-- Task directions --
In the data below, which lines hold "website"? Copy every one.

-- Provided entries --

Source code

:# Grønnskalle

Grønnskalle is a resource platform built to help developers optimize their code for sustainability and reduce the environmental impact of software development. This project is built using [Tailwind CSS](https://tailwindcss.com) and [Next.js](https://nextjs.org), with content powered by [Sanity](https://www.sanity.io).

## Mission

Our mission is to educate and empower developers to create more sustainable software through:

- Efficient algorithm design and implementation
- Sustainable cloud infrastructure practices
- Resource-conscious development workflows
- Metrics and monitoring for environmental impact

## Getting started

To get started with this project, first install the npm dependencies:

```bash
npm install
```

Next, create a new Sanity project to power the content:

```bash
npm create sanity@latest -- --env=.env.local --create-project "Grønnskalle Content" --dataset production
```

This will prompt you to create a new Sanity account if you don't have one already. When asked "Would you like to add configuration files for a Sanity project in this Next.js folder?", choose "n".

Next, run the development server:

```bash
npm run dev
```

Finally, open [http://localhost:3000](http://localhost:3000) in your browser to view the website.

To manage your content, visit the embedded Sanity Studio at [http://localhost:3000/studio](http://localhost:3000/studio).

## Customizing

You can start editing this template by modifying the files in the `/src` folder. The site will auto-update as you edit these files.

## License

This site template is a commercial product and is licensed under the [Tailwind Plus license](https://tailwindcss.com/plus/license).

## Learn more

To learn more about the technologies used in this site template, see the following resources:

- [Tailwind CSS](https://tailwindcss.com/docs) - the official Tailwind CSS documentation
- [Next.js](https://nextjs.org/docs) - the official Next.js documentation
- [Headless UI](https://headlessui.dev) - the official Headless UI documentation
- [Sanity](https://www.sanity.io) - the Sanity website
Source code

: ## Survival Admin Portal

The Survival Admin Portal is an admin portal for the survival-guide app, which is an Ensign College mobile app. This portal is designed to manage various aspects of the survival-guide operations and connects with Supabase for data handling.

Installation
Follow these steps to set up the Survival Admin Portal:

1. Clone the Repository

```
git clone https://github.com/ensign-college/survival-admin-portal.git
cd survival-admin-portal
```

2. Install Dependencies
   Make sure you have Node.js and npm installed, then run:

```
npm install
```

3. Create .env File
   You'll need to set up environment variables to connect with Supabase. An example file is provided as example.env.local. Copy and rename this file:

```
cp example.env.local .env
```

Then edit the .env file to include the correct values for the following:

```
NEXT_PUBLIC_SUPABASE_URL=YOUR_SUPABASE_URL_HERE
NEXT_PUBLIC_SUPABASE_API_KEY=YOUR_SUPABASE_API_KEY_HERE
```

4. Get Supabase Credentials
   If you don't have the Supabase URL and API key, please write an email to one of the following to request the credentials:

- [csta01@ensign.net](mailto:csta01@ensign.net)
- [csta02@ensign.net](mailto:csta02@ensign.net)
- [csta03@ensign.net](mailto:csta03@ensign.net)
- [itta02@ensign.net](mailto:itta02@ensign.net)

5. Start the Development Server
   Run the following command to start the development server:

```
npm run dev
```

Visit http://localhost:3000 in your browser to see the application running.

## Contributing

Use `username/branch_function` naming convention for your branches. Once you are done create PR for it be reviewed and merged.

-- Expected output --
Finally, open [http://localhost:3000](http://localhost:3000) in your browser to view the website.
- [Sanity](https://www.sanity.io) - the Sanity website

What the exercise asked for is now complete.